Regardless of the reason, case studies like K-391/Alan Walker and Pink Sweat$ suggest that cover videos could amplify the effectiveness of an artist’s campaign. To integrate this technique into your plan, I suggest the following steps:

  • First, identify top cover artists in different Southeast Asian markets. For this, I like to use Channel Crawler — a website that allows you to identify channels based on category and country of origin.
  • Once you have identified cover artists within an appropriate subscriber/engagement range, search their channels to see which ones are using music similar to that of your artist. This speaks to our first point — if the music doesn’t match the cover artist, it is unlikely to stick with their audience or trigger further video creation.
  • As soon as you have identified your cover artist, hit them up via email and inquire about their price for a cover video. You can then compare their prices with your target CPV, negotiate a mutually agreed upon price for your project, and voila, you have yourself a contagious cover artist campaign!

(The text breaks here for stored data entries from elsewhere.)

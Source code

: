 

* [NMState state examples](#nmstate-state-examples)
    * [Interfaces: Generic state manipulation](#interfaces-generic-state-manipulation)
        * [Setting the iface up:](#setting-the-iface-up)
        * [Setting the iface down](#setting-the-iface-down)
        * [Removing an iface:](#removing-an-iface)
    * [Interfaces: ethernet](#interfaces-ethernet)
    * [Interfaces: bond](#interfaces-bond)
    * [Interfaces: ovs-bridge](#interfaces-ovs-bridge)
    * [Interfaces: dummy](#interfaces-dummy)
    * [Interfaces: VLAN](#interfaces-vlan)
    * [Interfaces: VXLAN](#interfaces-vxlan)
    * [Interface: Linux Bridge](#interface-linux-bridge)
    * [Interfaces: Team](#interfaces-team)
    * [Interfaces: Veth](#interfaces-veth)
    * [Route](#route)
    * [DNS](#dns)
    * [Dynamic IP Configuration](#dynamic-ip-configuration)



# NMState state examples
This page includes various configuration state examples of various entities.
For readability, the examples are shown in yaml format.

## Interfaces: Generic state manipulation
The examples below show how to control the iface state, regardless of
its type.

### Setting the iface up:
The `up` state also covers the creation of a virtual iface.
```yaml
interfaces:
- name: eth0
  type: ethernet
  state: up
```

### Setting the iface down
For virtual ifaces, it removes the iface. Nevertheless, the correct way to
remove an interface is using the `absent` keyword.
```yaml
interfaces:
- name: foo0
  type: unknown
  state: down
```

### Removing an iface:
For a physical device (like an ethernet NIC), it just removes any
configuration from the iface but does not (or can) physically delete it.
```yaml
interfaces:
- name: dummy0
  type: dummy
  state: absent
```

Partnerships are priceless

So, let’s say we have all our cards lined up. The music matches — that is, we are working with an artist that makes sociocultural sense and could viably fit into a Southeast Asian city’s soundtrack. We have chosen influencer marketing as our strategy, and we know our CPVs. We plan to target influencers at around 250K views in Manila and Quezon City, so we expect to pay about $600 per influencer. Our primary strategy will be YouTube cover videos, and we hope to repurpose these videos in the future on YouTube and Facebook.

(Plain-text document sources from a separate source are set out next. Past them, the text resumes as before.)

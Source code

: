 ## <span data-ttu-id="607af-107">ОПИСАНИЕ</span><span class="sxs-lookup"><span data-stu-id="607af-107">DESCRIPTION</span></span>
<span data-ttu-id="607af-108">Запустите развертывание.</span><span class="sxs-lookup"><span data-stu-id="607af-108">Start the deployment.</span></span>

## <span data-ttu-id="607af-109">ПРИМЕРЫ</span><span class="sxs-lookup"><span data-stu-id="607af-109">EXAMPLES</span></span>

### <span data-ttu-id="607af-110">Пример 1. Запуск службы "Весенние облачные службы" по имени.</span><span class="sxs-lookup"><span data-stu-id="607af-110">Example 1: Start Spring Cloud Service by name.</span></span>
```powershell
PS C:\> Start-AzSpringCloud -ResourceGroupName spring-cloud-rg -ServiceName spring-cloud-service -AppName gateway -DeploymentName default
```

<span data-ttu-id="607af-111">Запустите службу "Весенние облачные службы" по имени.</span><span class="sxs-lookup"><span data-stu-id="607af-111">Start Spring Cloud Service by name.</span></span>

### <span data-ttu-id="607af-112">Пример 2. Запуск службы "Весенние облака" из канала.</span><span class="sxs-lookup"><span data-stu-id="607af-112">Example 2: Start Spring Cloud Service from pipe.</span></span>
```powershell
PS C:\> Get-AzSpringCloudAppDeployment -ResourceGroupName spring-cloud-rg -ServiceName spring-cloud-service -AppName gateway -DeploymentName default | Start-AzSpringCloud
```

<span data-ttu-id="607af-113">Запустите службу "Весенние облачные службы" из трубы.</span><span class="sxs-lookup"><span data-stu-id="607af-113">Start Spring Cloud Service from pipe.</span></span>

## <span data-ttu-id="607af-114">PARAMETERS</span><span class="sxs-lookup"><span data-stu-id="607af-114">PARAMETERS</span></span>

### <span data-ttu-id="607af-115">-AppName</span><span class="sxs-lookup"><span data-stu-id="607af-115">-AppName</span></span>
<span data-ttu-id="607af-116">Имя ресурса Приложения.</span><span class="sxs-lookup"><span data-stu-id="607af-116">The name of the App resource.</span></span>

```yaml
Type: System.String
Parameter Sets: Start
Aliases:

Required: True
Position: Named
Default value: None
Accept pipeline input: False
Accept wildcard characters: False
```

Are we good to go? Not quite. Two of the worst mistakes we can make as marketing professionals in the music industry are 1) spending money only to obtain few results, and 2) failing to properly prepare for partnerships.

Ask yourself these questions: How do we know what influencers to choose? What subtleties in the data are we missing about their demographic audience, and what might these subtleties tell us, on a cultural level, about the success potential of a song? How do we know that our influencers will be reliable? Furthermore, how do we negotiate YouTube monetization splits with cover artists? If a cover artist wants to post on DSPs, what local licensing organizations need to be involved? What do we need to know about the labels and managers we are negotiating with?

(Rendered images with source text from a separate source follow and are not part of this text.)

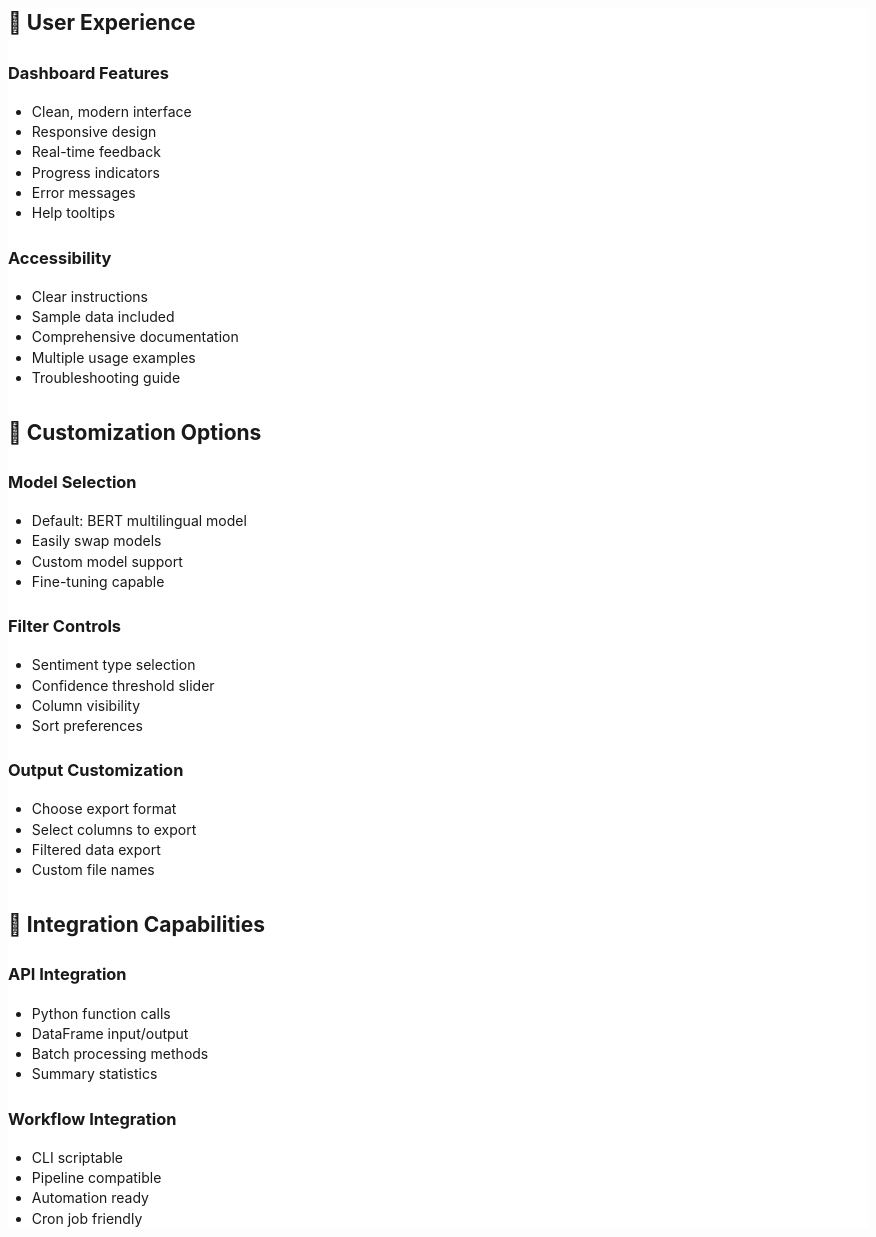 ## 🎨 User Experience

### Dashboard Features
- Clean, modern interface
- Responsive design
- Real-time feedback
- Progress indicators
- Error messages
- Help tooltips

### Accessibility
- Clear instructions
- Sample data included
- Comprehensive documentation
- Multiple usage examples
- Troubleshooting guide

## 🔧 Customization Options

### Model Selection
- Default: BERT multilingual model
- Easily swap models
- Custom model support
- Fine-tuning capable

### Filter Controls
- Sentiment type selection
- Confidence threshold slider
- Column visibility
- Sort preferences

### Output Customization
- Choose export format
- Select columns to export
- Filtered data export
- Custom file names

## 📱 Integration Capabilities

### API Integration
- Python function calls
- DataFrame input/output
- Batch processing methods
- Summary statistics

### Workflow Integration
- CLI scriptable
- Pipeline compatible
- Automation ready
- Cron job friendly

These questions point to a common solution: partnerships. Industry professionals in the United States tend to advocate for a “fake it ’til you make it” mentality. While this might work domestically, it will yield limited results in an industry in which we are quite literally foreigners! Lucky for us, there are several reputable organizations devoted to helping international teams navigate Southeast Asian music industries:

  • If you want to improve your influencer selection strategy, I would recommend Gushcloud. Gushcloud is an international talent agency that specializes in influencer marketing in Southeast Asia.
  • If you are looking to form musical collaborations, and strategically navigate the Philippines music industry, check out Homonym PH — a music solutions agency led by Philippines industry veteran Mike Constantino.
  • Finally, if you have more broad questions about how to promote your music in Southeast Asian Trigger Cities, I would recommend joining Gig Life Pro, founded by industry veteran Priya Dewan. Gig Life Pro is a subscription-based platform for music professionals in Southeast Asia. Through the platform, you can connect with industry executives in every corner of the Southeast Asian music industry, as well as participating in happy hours to form mutually beneficial business partnerships.

Music has a unique ability to traverse cultural boundaries. For those of us interested in expanding the reach of our artists’ music through trigger marketing in Southeast Asia, we should seek to foster rewarding, cross-cultural partnerships.